Entry at Teleread titled: The library tech skeptic at work: Good Kindle advice for Amazon from Walt Crawford, despite his past misses
Excerpt: Behold! A few nice words about the Kindle have come from none other than Walt Crawford, a well-known library automation guru and tech skeptic—even if they show up with major conditions.
I’ll get to Walt’s somewhat pro-Kindle remarks and K-related advice in time. His very qualified praise is blog-worthy since he has just about made a career of skepticism toward futuristic library tech. For now, here’s a little context for you to take in, while the suspense builds about the exact Crawford quote.
Librarians partly to blame
Line from Teleread article: In this vein, I’m glad that Walt mentions ePUB, the IDPF standard and its adoption challenges, but I hope he’ll grasp that librarians are partly to blame for the format not succeeding as quickly as boosters hoped.
–Just putting the line out there for possible discussion.
Suggestions for librarians re .epub
Thanks, Bibilofuture, for the pickup of the item.
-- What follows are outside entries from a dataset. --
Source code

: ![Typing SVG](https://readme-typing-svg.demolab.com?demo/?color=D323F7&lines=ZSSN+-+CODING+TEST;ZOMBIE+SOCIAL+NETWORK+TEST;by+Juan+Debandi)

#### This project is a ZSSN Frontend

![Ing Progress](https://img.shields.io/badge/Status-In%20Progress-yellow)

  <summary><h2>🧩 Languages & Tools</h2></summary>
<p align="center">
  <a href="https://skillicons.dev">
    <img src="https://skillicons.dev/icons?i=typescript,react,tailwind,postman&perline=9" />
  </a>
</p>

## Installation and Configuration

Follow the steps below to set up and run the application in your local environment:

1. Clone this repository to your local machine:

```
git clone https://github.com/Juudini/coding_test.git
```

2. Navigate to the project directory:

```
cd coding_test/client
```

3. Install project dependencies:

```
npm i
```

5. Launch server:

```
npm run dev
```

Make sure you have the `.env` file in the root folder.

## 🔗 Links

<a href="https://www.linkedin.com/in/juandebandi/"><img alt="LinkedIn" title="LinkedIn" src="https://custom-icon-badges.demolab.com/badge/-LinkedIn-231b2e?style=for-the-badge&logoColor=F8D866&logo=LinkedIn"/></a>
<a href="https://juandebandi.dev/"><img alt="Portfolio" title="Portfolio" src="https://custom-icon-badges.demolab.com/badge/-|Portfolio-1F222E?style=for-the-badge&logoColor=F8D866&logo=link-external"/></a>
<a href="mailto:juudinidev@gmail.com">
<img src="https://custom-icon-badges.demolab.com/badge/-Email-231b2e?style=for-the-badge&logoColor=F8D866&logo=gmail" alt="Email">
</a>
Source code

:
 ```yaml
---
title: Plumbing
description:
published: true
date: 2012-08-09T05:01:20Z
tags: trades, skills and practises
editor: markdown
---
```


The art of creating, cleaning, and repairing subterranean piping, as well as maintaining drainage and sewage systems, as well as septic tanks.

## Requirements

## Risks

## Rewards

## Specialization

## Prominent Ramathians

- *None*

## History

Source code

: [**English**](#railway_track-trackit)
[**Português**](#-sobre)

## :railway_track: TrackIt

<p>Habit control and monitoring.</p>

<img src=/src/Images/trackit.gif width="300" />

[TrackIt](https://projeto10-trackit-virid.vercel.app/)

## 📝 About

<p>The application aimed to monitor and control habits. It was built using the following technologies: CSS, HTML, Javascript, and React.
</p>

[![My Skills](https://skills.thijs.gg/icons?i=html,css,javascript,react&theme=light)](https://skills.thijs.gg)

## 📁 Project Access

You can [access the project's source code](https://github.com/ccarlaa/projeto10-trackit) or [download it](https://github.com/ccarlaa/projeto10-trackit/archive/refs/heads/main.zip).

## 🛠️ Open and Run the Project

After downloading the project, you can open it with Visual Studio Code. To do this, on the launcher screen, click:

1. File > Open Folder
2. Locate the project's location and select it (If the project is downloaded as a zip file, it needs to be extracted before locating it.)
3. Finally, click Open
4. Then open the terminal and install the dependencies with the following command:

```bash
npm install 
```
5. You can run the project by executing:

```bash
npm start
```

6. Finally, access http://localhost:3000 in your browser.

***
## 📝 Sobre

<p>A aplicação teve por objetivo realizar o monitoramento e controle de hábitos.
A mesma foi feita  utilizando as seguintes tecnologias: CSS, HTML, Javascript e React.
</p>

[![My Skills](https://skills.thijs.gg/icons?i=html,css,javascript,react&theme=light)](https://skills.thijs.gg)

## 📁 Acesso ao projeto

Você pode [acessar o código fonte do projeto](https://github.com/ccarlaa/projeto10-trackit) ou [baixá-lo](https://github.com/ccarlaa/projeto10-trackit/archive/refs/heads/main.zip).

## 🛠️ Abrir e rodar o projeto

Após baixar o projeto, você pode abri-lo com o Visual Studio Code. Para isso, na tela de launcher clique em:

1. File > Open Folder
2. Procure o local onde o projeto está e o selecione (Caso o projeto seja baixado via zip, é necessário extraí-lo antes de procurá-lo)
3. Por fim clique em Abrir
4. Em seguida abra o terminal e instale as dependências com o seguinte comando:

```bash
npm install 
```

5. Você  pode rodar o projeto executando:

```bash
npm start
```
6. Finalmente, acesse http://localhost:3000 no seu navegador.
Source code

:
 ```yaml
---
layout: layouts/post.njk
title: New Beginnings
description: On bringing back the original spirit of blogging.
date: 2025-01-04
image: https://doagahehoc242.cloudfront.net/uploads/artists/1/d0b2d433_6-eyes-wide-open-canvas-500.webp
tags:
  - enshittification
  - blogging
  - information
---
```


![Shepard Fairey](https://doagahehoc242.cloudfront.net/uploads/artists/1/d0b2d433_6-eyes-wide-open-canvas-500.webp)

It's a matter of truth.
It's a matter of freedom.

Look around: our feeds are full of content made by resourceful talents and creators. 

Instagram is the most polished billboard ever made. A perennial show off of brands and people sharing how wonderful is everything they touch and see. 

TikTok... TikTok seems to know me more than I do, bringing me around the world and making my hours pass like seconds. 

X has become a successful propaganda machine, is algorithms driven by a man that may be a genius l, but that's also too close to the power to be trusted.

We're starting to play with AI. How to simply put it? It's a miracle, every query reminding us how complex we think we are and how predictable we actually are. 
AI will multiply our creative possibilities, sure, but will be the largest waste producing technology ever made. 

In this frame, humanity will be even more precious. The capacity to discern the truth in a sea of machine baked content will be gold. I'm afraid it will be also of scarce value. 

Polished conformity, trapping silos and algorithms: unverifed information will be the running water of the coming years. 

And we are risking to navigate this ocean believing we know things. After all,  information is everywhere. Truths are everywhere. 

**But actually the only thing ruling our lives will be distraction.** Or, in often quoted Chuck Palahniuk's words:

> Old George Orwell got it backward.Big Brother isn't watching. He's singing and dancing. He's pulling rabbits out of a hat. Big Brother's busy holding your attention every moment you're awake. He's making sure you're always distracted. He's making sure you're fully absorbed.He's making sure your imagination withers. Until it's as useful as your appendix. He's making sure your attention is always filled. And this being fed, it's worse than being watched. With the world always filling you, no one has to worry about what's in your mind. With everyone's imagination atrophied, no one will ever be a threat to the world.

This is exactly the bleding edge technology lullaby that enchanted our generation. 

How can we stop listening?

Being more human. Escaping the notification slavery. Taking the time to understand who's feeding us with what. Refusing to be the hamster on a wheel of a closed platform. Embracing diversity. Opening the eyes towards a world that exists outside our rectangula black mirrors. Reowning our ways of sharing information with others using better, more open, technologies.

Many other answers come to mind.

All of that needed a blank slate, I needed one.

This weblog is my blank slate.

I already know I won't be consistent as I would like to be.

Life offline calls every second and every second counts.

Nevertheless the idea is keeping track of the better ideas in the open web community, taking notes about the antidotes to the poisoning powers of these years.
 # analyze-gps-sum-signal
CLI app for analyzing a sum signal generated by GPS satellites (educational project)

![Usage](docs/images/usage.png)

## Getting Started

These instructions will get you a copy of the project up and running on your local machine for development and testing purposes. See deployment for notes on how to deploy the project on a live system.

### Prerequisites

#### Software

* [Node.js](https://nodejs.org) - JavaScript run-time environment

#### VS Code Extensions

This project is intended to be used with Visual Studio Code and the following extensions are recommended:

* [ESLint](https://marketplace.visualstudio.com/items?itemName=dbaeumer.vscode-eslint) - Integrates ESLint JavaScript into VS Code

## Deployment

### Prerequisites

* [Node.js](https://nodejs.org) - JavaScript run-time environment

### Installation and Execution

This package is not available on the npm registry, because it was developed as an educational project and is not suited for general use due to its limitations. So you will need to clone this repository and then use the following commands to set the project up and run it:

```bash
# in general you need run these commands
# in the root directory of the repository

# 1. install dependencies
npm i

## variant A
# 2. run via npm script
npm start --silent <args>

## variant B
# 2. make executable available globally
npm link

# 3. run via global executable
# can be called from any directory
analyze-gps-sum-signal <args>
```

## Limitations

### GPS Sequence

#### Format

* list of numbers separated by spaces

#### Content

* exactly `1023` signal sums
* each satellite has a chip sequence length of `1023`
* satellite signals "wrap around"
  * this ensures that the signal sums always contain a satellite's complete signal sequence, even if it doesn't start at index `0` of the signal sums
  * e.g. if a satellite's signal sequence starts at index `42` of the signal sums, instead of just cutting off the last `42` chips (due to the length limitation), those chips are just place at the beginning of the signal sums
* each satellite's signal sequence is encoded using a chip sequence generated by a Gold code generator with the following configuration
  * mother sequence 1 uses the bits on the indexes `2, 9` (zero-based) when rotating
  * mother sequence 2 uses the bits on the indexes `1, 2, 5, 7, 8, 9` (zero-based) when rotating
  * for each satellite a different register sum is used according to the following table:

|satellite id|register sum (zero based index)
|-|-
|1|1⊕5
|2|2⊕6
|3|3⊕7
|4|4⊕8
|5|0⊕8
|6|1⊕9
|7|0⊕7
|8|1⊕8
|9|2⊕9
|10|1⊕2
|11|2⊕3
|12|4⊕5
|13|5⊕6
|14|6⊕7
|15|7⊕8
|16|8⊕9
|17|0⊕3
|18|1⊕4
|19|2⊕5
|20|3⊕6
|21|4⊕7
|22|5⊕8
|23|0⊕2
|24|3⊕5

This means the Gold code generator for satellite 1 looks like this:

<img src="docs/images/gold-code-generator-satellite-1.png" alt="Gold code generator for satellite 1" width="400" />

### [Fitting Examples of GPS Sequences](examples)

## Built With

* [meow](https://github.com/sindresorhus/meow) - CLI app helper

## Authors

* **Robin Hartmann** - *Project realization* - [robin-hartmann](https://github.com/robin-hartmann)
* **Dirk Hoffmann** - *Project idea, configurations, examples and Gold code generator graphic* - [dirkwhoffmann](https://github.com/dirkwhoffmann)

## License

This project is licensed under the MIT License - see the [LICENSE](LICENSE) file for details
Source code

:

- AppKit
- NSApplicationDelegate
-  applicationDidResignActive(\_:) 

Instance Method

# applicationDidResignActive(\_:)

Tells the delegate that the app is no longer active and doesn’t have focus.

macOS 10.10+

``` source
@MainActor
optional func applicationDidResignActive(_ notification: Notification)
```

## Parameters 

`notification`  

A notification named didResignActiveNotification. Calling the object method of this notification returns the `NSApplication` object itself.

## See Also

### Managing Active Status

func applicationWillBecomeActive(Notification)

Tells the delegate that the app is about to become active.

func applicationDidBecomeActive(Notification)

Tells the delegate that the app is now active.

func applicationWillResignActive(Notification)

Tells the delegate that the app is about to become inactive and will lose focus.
While I very much think the library world could be doing more for ePUB, I meant the comment in a constructive way. You can’t solve a problem without being aware of it.
Ideally librarians will ask vendors for timetables for the availability of ePUB books at the consumer level.
If there are problems, then librarians need to know what they might be–and team up with vendors on solutions.
None other than Steve Potash, president of the IDPF (idpf.org), the group behind the ePUB standard, is also founder of Overdrive, one of the biggest suppliers of public library e-books. It would be wonderful if OverDrive, which has laudably announced its support of the standard, would tell librarians:
–When ePUB will be available to the company’s library customers, if this process hasn’t started already?
–How widely ePUB will be available? For all OverDrive libraries? For all books? What percentage of books by what time? Will it end up being a preferred format? Is OverDrive encouraging publishers to follow Hachette USA’s excellent example and use ePUB as a standard distribution format?
–What OverDrive will do, in terms of tech support, to help libraries and their patrons make the transition?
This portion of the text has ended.